Setup
Translation from Kannada to English (example) (any-to-any)
Live detection of environment and surroundings (Vision Intelligence)
View of a Virtual Theatre in Meta Quest

CHITTI: AI-Powered Mixed-Reality Assistant

Inspiration

People with special needs often struggle to access real-time, context-aware information in their surroundings. Additionally, language barriers in multicultural environments create communication challenges. Existing digital assistants lack intuitive and adaptive support for real-world tasks.
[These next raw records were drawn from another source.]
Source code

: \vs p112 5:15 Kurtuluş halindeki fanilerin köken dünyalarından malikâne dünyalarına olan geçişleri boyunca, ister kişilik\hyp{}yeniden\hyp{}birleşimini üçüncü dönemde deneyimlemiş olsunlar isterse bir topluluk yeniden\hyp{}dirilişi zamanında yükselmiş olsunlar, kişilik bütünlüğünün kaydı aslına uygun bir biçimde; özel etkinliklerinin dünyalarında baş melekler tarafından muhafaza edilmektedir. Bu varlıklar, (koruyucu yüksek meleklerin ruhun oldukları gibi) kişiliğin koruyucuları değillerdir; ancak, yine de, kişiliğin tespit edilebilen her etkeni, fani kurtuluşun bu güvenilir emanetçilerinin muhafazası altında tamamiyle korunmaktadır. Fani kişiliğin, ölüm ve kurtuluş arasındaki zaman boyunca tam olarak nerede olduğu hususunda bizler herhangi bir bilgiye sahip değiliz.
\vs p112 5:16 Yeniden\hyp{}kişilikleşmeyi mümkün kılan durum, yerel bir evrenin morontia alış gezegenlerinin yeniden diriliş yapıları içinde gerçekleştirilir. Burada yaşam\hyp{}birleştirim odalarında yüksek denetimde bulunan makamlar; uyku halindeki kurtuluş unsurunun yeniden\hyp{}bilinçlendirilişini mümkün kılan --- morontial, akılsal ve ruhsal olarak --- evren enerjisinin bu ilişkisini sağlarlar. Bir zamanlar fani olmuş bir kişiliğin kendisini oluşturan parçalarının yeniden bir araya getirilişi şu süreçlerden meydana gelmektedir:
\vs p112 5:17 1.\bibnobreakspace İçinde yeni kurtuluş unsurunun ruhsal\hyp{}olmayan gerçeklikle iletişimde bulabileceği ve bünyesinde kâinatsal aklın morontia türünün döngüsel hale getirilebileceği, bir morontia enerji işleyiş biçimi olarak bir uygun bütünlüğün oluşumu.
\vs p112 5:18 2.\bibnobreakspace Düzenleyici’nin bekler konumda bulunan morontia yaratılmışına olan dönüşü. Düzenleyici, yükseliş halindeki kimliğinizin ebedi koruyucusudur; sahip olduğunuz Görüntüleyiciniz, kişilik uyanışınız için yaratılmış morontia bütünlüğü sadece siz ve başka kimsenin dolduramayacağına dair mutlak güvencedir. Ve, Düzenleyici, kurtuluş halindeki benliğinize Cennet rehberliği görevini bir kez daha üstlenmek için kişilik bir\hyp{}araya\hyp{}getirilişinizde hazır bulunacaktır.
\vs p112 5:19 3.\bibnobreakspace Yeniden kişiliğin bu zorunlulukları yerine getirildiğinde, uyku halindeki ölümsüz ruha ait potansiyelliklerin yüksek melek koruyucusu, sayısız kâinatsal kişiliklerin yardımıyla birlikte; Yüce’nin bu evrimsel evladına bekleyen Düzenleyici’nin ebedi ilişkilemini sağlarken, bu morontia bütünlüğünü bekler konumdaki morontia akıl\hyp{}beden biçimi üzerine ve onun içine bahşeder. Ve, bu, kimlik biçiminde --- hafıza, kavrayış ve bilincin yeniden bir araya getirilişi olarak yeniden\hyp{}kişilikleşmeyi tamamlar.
Inspired by these challenges, we envisioned CHITTI—an AI-powered mixed-reality assistant that enhances accessibility, interaction, and guidance.

What We Learned

Building CHITTI taught us valuable lessons in:

Vision Intelligence – Implementing real-time object recognition to provide relevant contextual responses.
Speech and Language Processing – Developing seamless real-time transcription and translation for multilingual users.
User Experience in XR – Crafting an intuitive and immersive interface in Meta Quest 3 for accessibility.
System Integration – Combining AI models with Unity, Azure Speech-to-Text, and OpenXR to create a seamless experience.

How We Built It

CHITTI was developed using a combination of cutting-edge technologies and AI models:

Tech Stack:
- Unity 2022.3 LTS for building the XR experience.
- Oculus Quest 3 as the hardware platform.
- Microsoft Azure Speech-to-Text SDK for real-time speech recognition.
- TextMeshPro for rendering subtitles in XR.
- C# for application development.
- Blender for 3D modeling.
- Gemini AI for intelligence and contextual understanding.
- OpenXR for XR interaction and integration.
Process:
1. Users interact with CHITTI through speech.
2. Audio is processed via Azure Speech-to-Text for real-time transcription.
3. Gemini AI performs contextual understanding and response generation.
4. Information is displayed in XR, providing real-time object recognition, translation, or step-by-step guidance.

Challenges We Faced

Building CHITTI came with several challenges:

Real-Time Processing – Ensuring fast and accurate transcription, translation, and response generation.
Vision Intelligence – Developing an efficient object recognition system for diverse real-world scenarios.
XR Integration – Optimizing UI/UX for immersive and intuitive interaction within Meta Quest 3.
Latency Issues – Balancing response speed with AI model accuracy to provide a seamless user experience.
Multilingual Support – Handling diverse accents, dialects, and languages for effective communication.

Conclusion

CHITTI is a step toward making digital assistants more interactive, intelligent, and accessible. By leveraging AI and XR, we created a system that understands users’ surroundings, provides real-time insights, and enhances everyday interactions. This project has been a journey of innovation, problem-solving, and pushing the boundaries of technology to create meaningful impact.